Nance, an American whose organization is based in McCordsville, Indiana, said that struggles between faith and empire, marginalization and oppression, and issues of justice are not unique to the Holy Land. “Even in my own country, we are dealing with some of these issues, and the voices of the Christian leaders who have been stewarding our faith for 2,000 years is a very important and necessary voice as we are trying to understand the world we are living in,” he told Arab Christians, who proudly consider themselves the direct descendants of the first Christians in the area.
The Rev. Jack Sara, president of the Bethlehem Bible College, played the piano and led the worship, lifting the spirits of the attendees who ended the conference in high spirits.

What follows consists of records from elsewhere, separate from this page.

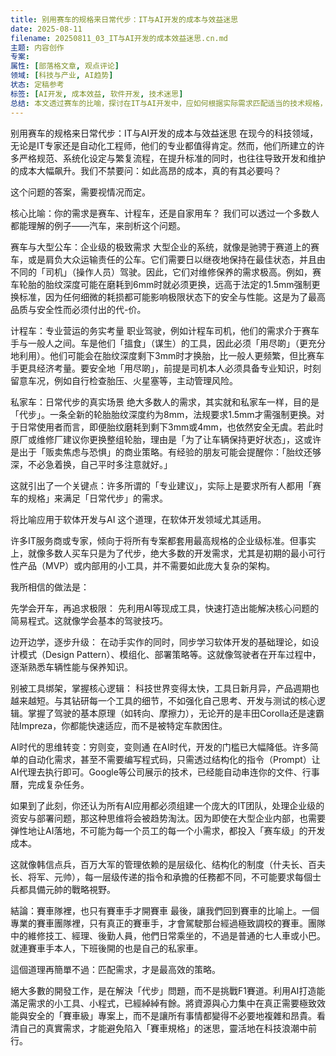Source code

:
 ```yaml
---
title: 别用赛车的规格来日常代步：IT与AI开发的成本与效益迷思
date: 2025-08-11
filename: 20250811_03_IT与AI开发的成本效益迷思.cn.md
主题: 内容创作
专案:
属性: [部落格文章, 观点评论]
领域: [科技与产业, AI趋势]
状态: 定稿参考
标签: [AI开发, 成本效益, 软件开发, 技术迷思]
总结: 本文透过赛车的比喻，探讨在IT与AI开发中，应如何根据实际需求匹配适当的技术规格，以避免不必要的成本浪费。
---
```


别用赛车的规格来日常代步：IT与AI开发的成本与效益迷思
在现今的科技领域，无论是IT专家还是自动化工程师，他们的专业都值得肯定。然而，他们所建立的许多严格规范、系统化设定与繁复流程，在提升标准的同时，也往往导致开发和维护的成本大幅飙升。我们不禁要问：如此高昂的成本，真的有其必要吗？

这个问题的答案，需要视情况而定。

核心比喻：你的需求是赛车、计程车，还是自家用车？
我们可以透过一个多数人都能理解的例子——汽车，来剖析这个问题。

赛车与大型公车：企业级的极致需求
大型企业的系统，就像是驰骋于赛道上的赛车，或是肩负大众运输责任的公车。它们需要日以继夜地保持在最佳状态，并且由不同的「司机」（操作人员）驾驶。因此，它们对维修保养的需求极高。例如，赛车轮胎的胎纹深度可能在磨耗到6mm时就必须更换，远高于法定的1.5mm强制更换标准，因为任何细微的耗损都可能影响极限状态下的安全与性能。这是为了最高品质与安全性而必须付出的代-价。

计程车：专业营运的务实考量
职业驾驶，例如计程车司机，他们的需求介于赛车手与一般人之间。车是他们「搵食」（谋生）的工具，因此必须「用尽啲」（更充分地利用）。他们可能会在胎纹深度剩下3mm时才换胎，比一般人更频繁，但比赛车手更具经济考量。要安全地「用尽啲」，前提是司机本人必须具备专业知识，时刻留意车况，例如自行检查胎压、火星塞等，主动管理风险。

私家车：日常代步的真实场景
绝大多数人的需求，其实就和私家车一样，目的是「代步」。一条全新的轮胎胎纹深度约为8mm，法规要求1.5mm才需强制更换。对于日常使用者而言，即便胎纹磨耗到剩下3mm或4mm，也依然安全无虞。若此时原厂或维修厂建议你更换整组轮胎，理由是「为了让车辆保持更好状态」，这或许是出于「贩卖焦虑与恐惧」的商业策略。有经验的朋友可能会提醒你：「胎纹还够深，不必急着换，自己平时多注意就好。」

这就引出了一个关键点：许多所谓的「专业建议」，实际上是要求所有人都用「赛车的规格」来满足「日常代步」的需求。

将比喻应用于软体开发与AI
这个道理，在软体开发领域尤其适用。

许多IT服务商或专家，倾向于将所有专案都套用最高规格的企业级标准。但事实上，就像多数人买车只是为了代步，绝大多数的开发需求，尤其是初期的最小可行性产品（MVP）或内部用的小工具，并不需要如此庞大复杂的架构。

我所相信的做法是：

先学会开车，再追求极限： 先利用AI等现成工具，快速打造出能解决核心问题的简易程式。这就像学会基本的驾驶技巧。

边开边学，逐步升级： 在动手实作的同时，同步学习软体开发的基础理论，如设计模式（Design Pattern）、模组化、部署策略等。这就像驾驶者在开车过程中，逐渐熟悉车辆性能与保养知识。

别被工具绑架，掌握核心逻辑： 科技世界变得太快，工具日新月异，产品週期也越来越短。与其钻研每一个工具的细节，不如强化自己思考、开发与测试的核心逻辑。掌握了驾驶的基本原理（如转向、摩擦力），无论开的是丰田Corolla还是速霸陆Impreza，你都能快速适应，而不是被特定车款困住。

AI时代的思维转变：穷则变，变则通
在AI时代，开发的门槛已大幅降低。许多简单的自动化需求，甚至不需要编写程式码，只需透过结构化的指令（Prompt）让AI代理去执行即可。Google等公司展示的技术，已经能自动串连你的文件、行事曆，完成复杂任务。

如果到了此刻，你还认为所有AI应用都必须组建一个庞大的IT团队，处理企业级的资安与部署问题，那这种思维将会被趋势淘汰。因为即使在大型企业内部，也需要弹性地让AI落地，不可能为每一个员工的每一个小需求，都投入「赛车级」的开发成本。

这就像韩信点兵，百万大军的管理依赖的是层级化、结构化的制度（什夫长、百夫长、将军、元帅），每一层级传递的指令和承擔的任務都不同，不可能要求每個士兵都具備元帥的戰略視野。

結論：賽車隊裡，也只有賽車手才開賽車
最後，讓我們回到賽車的比喻上。一個專業的賽車團隊裡，只有真正的賽車手，才會駕駛那台經過極致調校的賽車。團隊中的維修技工、經理、後勤人員，他們日常乘坐的，不過是普通的七人車或小巴。就連賽車手本人，下班後開的也是自己的私家車。

這個道理再簡單不過：匹配需求，才是最高效的策略。

絕大多數的開發工作，是在解決「代步」問題，而不是挑戰F1賽道。利用AI打造能滿足需求的小工具、小程式，已經綽綽有餘。將資源與心力集中在真正需要極致效能與安全的「賽車級」專案上，而不是讓所有事情都變得不必要地複雜和昂貴。看清自己的真實需求，才能避免陷入「賽車規格」的迷思，靈活地在科技浪潮中前行。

Inevitably, the mood was brought down to earth as all crossing points back to their homes were closed by Israel due to a rare violent incident at the King Hussein Bridge. A Jordanian truck driver shot dead three Israeli soldiers. Palestinian citizens of Israel were allowed to return home after a three-hour delay despite the closure of the borders. However, the Palestinians from the West Bank had to wait 48 hours before they were able to return home, Jordanian families took care of their Palestinian brothers and sisters until they were able to return home.
It was clear to all those attending the conference that for the plea of Christians from the Middle East for the global church to understand and empathize with them, Arab evangelicals must search for the common ground between themselves and the global church for this dialogue to unity all Christians behind the calls of Jesus to all his followers to be peacemakers.